Saved entries
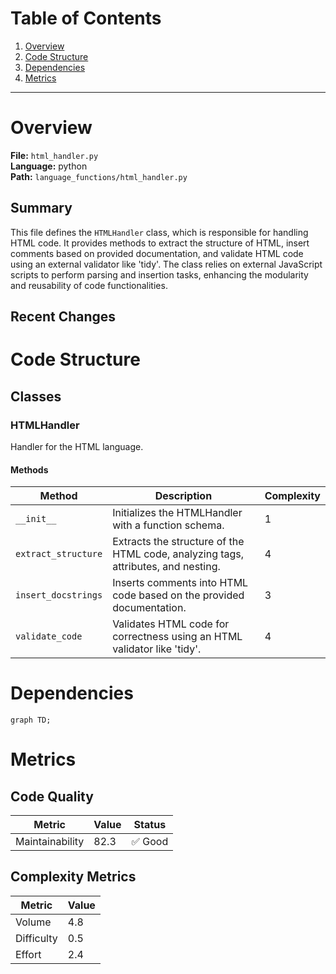 # Table of Contents

1. [Overview](#overview)
2. [Code Structure](#code-structure)
3. [Dependencies](#dependencies)
4. [Metrics](#metrics)

---

# Overview

**File:** `html_handler.py`  
**Language:** python  
**Path:** `language_functions/html_handler.py`  

## Summary

This file defines the `HTMLHandler` class, which is responsible for handling HTML code. It provides methods to extract the structure of HTML, insert comments based on provided documentation, and validate HTML code using an external validator like 'tidy'. The class relies on external JavaScript scripts to perform parsing and insertion tasks, enhancing the modularity and reusability of code functionalities.

## Recent Changes




# Code Structure

## Classes

### HTMLHandler

Handler for the HTML language.

#### Methods

| Method | Description | Complexity |
|--------|-------------|------------|
| `__init__` | Initializes the HTMLHandler with a function schema. | 1 |
| `extract_structure` | Extracts the structure of the HTML code, analyzing tags, attributes, and nesting. | 4 |
| `insert_docstrings` | Inserts comments into HTML code based on the provided documentation. | 3 |
| `validate_code` | Validates HTML code for correctness using an HTML validator like 'tidy'. | 4 |


# Dependencies

```mermaid
graph TD;
```

# Metrics

## Code Quality

| Metric | Value | Status |
|--------|-------|--------|
| Maintainability | 82.3 | ✅ Good |
## Complexity Metrics

| Metric | Value |
|--------|--------|
| Volume | 4.8 |
| Difficulty | 0.5 |
| Effort | 2.4 |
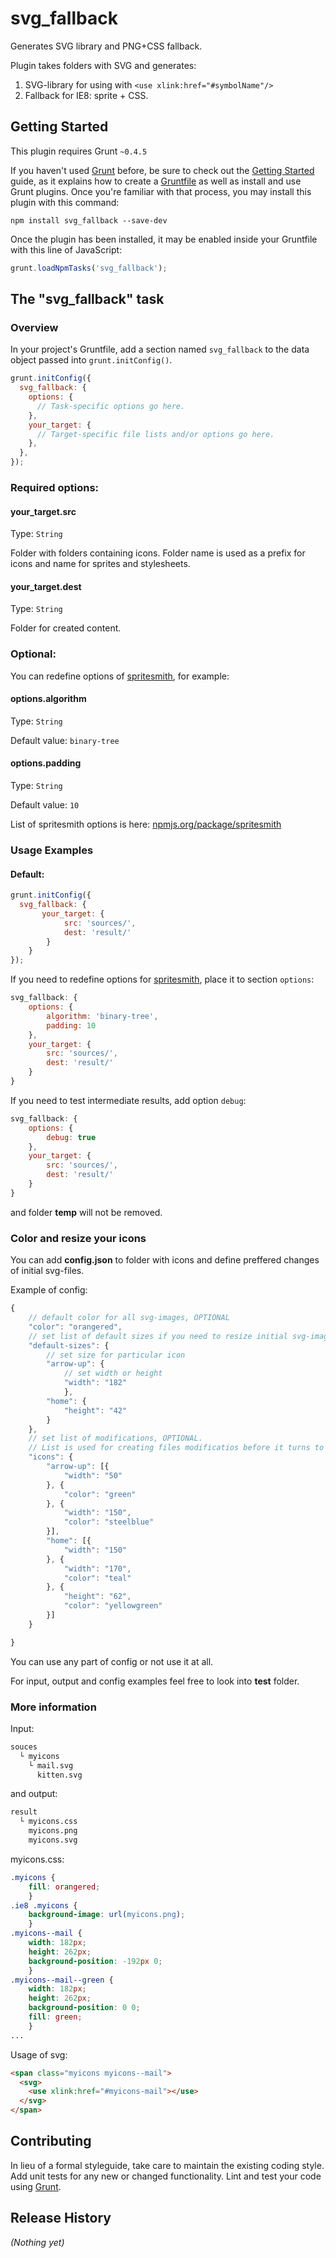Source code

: # svg_fallback

Generates SVG library and PNG+CSS fallback.

>

Plugin takes folders with SVG and generates:

1. SVG-library for using with `<use xlink:href="#symbolName"/>`
2. Fallback for IE8: sprite + CSS.

## Getting Started
This plugin requires Grunt `~0.4.5`

If you haven't used [Grunt](http://gruntjs.com/) before, be sure to check out the [Getting Started](http://gruntjs.com/getting-started) guide, as it explains how to create a [Gruntfile](http://gruntjs.com/sample-gruntfile) as well as install and use Grunt plugins. Once you're familiar with that process, you may install this plugin with this command:

```shell
npm install svg_fallback --save-dev
```

Once the plugin has been installed, it may be enabled inside your Gruntfile with this line of JavaScript:

```js
grunt.loadNpmTasks('svg_fallback');
```

## The "svg_fallback" task

### Overview
In your project's Gruntfile, add a section named `svg_fallback` to the data object passed into `grunt.initConfig()`.

```js
grunt.initConfig({
  svg_fallback: {
    options: {
      // Task-specific options go here.
    },
    your_target: {
      // Target-specific file lists and/or options go here.
    },
  },
});
```

### Required options:

#### your_target.src
Type: `String`

Folder with folders containing icons. Folder name is used as a prefix for icons and name for sprites and stylesheets.

#### your_target.dest
Type: `String`

Folder for created content.

### Optional:

You can redefine options of [spritesmith](https://www.npmjs.org/package/spritesmith), for example:

#### options.algorithm
Type: `String`

Default value: `binary-tree`

#### options.padding
Type: `String`

Default value: `10`

List of spritesmith options is here: [npmjs.org/package/spritesmith](https://www.npmjs.org/package/spritesmith)

### Usage Examples

#### Default:

```js
grunt.initConfig({
  svg_fallback: {
       your_target: {
            src: 'sources/',
            dest: 'result/'
        }
    }
});
```

If you need to redefine options for [spritesmith](https://www.npmjs.org/package/spritesmith), place it to section `options`:

```js
svg_fallback: {
    options: {
        algorithm: 'binary-tree',
        padding: 10
    },
    your_target: {
        src: 'sources/',
        dest: 'result/'
    }
}
```

If you need to test intermediate results, add option `debug`:

```js
svg_fallback: {
    options: {
        debug: true
    },
    your_target: {
        src: 'sources/',
        dest: 'result/'
    }
}

```

and folder **temp** will not be removed.

### Color and resize your icons

You can add **config.json** to folder with icons and define preffered changes of initial svg-files.

Example of config:

```js
{
    // default color for all svg-images, OPTIONAL
    "color": "orangered",
    // set list of default sizes if you need to resize initial svg-images, OPTIONAL
    "default-sizes": {
        // set size for particular icon
        "arrow-up": {
            // set width or height
            "width": "182"
            },
        "home": {
            "height": "42"
        }
    },
    // set list of modifications, OPTIONAL.
    // List is used for creating files modificatios before it turns to PNG-sprite
    "icons": {
        "arrow-up": [{
            "width": "50"
        }, {
            "color": "green"
        }, {
            "width": "150",
            "color": "steelblue"
        }],
        "home": [{
            "width": "150"
        }, {
            "width": "170",
            "color": "teal"
        }, {
            "height": "62",
            "color": "yellowgreen"
        }]
    }

}
```

You can use any part of config or not use it at all.

For input, output and config examples feel free to look into **test** folder.

### More information

Input:

```html
souces
  └ myicons
    └ mail.svg
      kitten.svg
```

and output:

```html
result
  └ myicons.css
    myicons.png
    myicons.svg
```

myicons.css:

```css
.myicons {
    fill: orangered;
    }
.ie8 .myicons {
    background-image: url(myicons.png);
    }
.myicons--mail {
    width: 182px;
    height: 262px;
    background-position: -192px 0;
    }
.myicons--mail--green {
    width: 182px;
    height: 262px;
    background-position: 0 0;
    fill: green;
    }
...
```

Usage of svg:

```html
<span class="myicons myicons--mail">
  <svg>
    <use xlink:href="#myicons-mail"></use>
  </svg>
</span>
```


## Contributing
In lieu of a formal styleguide, take care to maintain the existing coding style. Add unit tests for any new or changed functionality. Lint and test your code using [Grunt](http://gruntjs.com/).

## Release History
_(Nothing yet)_

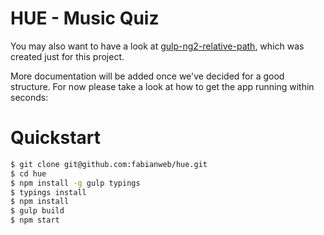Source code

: # HUE - Music Quiz

You may also want to have a look at
[gulp-ng2-relative-path](https://github.com/fabianweb/gulp-ng2-relative-path),
which was created just for this project.  

More documentation will be added once we've decided for a good structure. For now please take a look at how to get the app running within seconds:

# Quickstart

```sh
$ git clone git@github.com:fabianweb/hue.git
$ cd hue
$ npm install -g gulp typings
$ typings install
$ npm install
$ gulp build
$ npm start
```

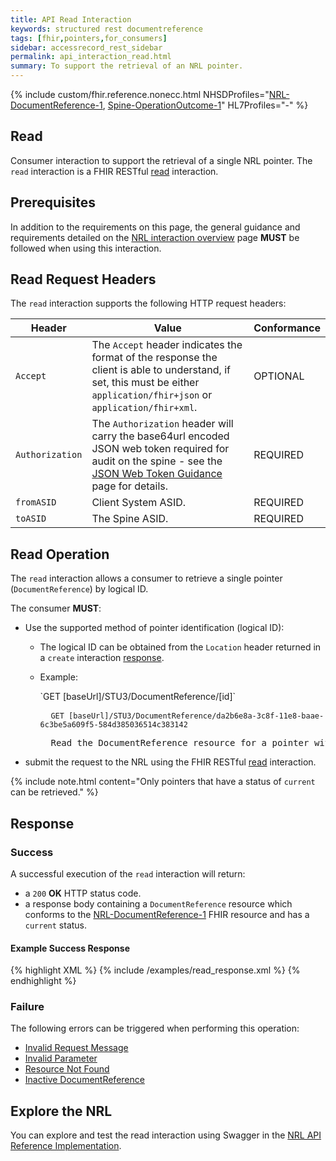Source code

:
 ```yaml
---
title: API Read Interaction
keywords: structured rest documentreference
tags: [fhir,pointers,for_consumers]
sidebar: accessrecord_rest_sidebar
permalink: api_interaction_read.html
summary: To support the retrieval of an NRL pointer.
---
```


{% include custom/fhir.reference.nonecc.html NHSDProfiles="[NRL-DocumentReference-1](https://fhir.nhs.uk/STU3/StructureDefinition/NRL-DocumentReference-1), [Spine-OperationOutcome-1](https://fhir.nhs.uk/STU3/StructureDefinition/Spine-OperationOutcome-1)" HL7Profiles="-" %}

## Read

Consumer interaction to support the retrieval of a single NRL pointer. The `read` interaction is a FHIR RESTful [read](https://www.hl7.org/fhir/STU3/http.html#read) interaction.

## Prerequisites

In addition to the requirements on this page, the general guidance and requirements detailed on the [NRL interaction overview](nrl_interaction_overview.html) page **MUST** be followed when using this interaction.

## Read Request Headers

The `read` interaction supports the following HTTP request headers:

| Header|Value|Conformance|
|-------|-----|-----------|
| `Accept` | The `Accept` header indicates the format of the response the client is able to understand, if set, this must be either `application/fhir+json` or `application/fhir+xml`. | OPTIONAL |
| `Authorization` | The `Authorization` header will carry the base64url encoded JSON web token required for audit on the spine - see the [JSON Web Token Guidance](guidance_jwt.html) page for details. | REQUIRED |
| `fromASID` | Client System ASID. | REQUIRED |
| `toASID` | The Spine ASID. | REQUIRED |

## Read Operation

The `read` interaction allows a consumer to retrieve a single pointer (`DocumentReference`) by logical ID.

The consumer **MUST**:
- Use the supported method of pointer identification (logical ID):
    - The logical ID can be obtained from the `Location` header returned in a `create` interaction [response](api_interaction_create.html#create-response).
    - Example:
        <div markdown="span" class="alert alert-success" role="alert">
        `GET [baseUrl]/STU3/DocumentReference/[id]`
        </div>

        <div class="language-http highlighter-rouge">
        <pre class="highlight">
        <code><span class="err">GET [baseUrl]/STU3/DocumentReference/da2b6e8a-3c8f-11e8-baae-6c3be5a609f5-584d385036514c383142
        </span></code>
        Read the DocumentReference resource for a pointer with the logical id of 'da2b6e8a-3c8f-11e8-baae-6c3be5a609f5-584d385036514c383142'.</pre>
        </div>
- submit the request to the NRL using the FHIR RESTful [read](https://www.hl7.org/fhir/stu3/http.html#read) interaction.

{% include note.html content="Only pointers that have a status of `current` can be retrieved." %}

## Response

### Success

A successful execution of the `read` interaction will return:

- a `200` **OK** HTTP status code.
- a response body containing a `DocumentReference` resource which conforms to the [NRL-DocumentReference-1](https://fhir.nhs.uk/STU3/StructureDefinition/NRL-DocumentReference-1) FHIR resource and has a `current` status.

#### Example Success Response

<div class="github-sample-wrapper scroll-height-350">
{% highlight XML %}
{% include /examples/read_response.xml %}
{% endhighlight %}
</div>

### Failure

The following errors can be triggered when performing this operation:

- [Invalid Request Message](guidance_errors.html#invalid-request-message)
- [Invalid Parameter](guidance_errors.html#parameters)
- [Resource Not Found](guidance_errors.html#resource-not-found)
- [Inactive DocumentReference](guidance_errors.html#inactive-documentreference)

## Explore the NRL
You can explore and test the read interaction using Swagger in the [NRL API Reference Implementation](https://data.developer.nhs.uk/nrls-ri/index.html).
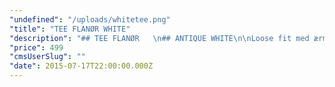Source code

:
 ```yaml
---
"undefined": "/uploads/whitetee.png"
"title": "TEE FLANØR WHITE"
"description": "## TEE FLANØR   \n## ANTIQUE WHITE\n\nLoose fit med ærmer der kan smøges op og bred halsudskæring. Et let materiale og Flanør-patch ved krave og ærme giver denne style et anderledes og afslappet look. Kan bruges under blazer til et casual-smart look eller alene til et afslappet og cool look.\n\n* 100% Cotton\n* Loose fit\n* Crewneck\n* Embroidered logo on hip\n* Leather patch with logo on neckline and left sleeve\n"
"price": 499
"cmsUserSlug": ""
"date": 2015-07-17T22:00:00.000Z
---
```


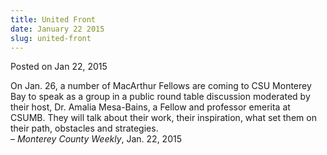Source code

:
 ```yaml
---
title: United Front
date: January 22 2015
slug: united-front
---
```


 



<span class="date">Posted on Jan 22, 2015    </span>
<p>On Jan. 26, a number of MacArthur Fellows are coming to CSU
Monterey Bay to speak as a group in a public round table discussion
moderated by their host, Dr. Amalia Mesa-Bains, a Fellow and
professor emerita at CSUMB. They will talk about their work, their
inspiration, what set them on their path, obstacles and
strategies.<br>
&#x2013; <em>Monterey County Weekly</em>, Jan. 22, 2015</br></p>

• ASSIGNMENT
The answer must consist of every line above that holds the string "binary", copied exactly.

• RESPONSE TO THIS EXERCISE
Default value: `binary-tree`
        algorithm: 'binary-tree',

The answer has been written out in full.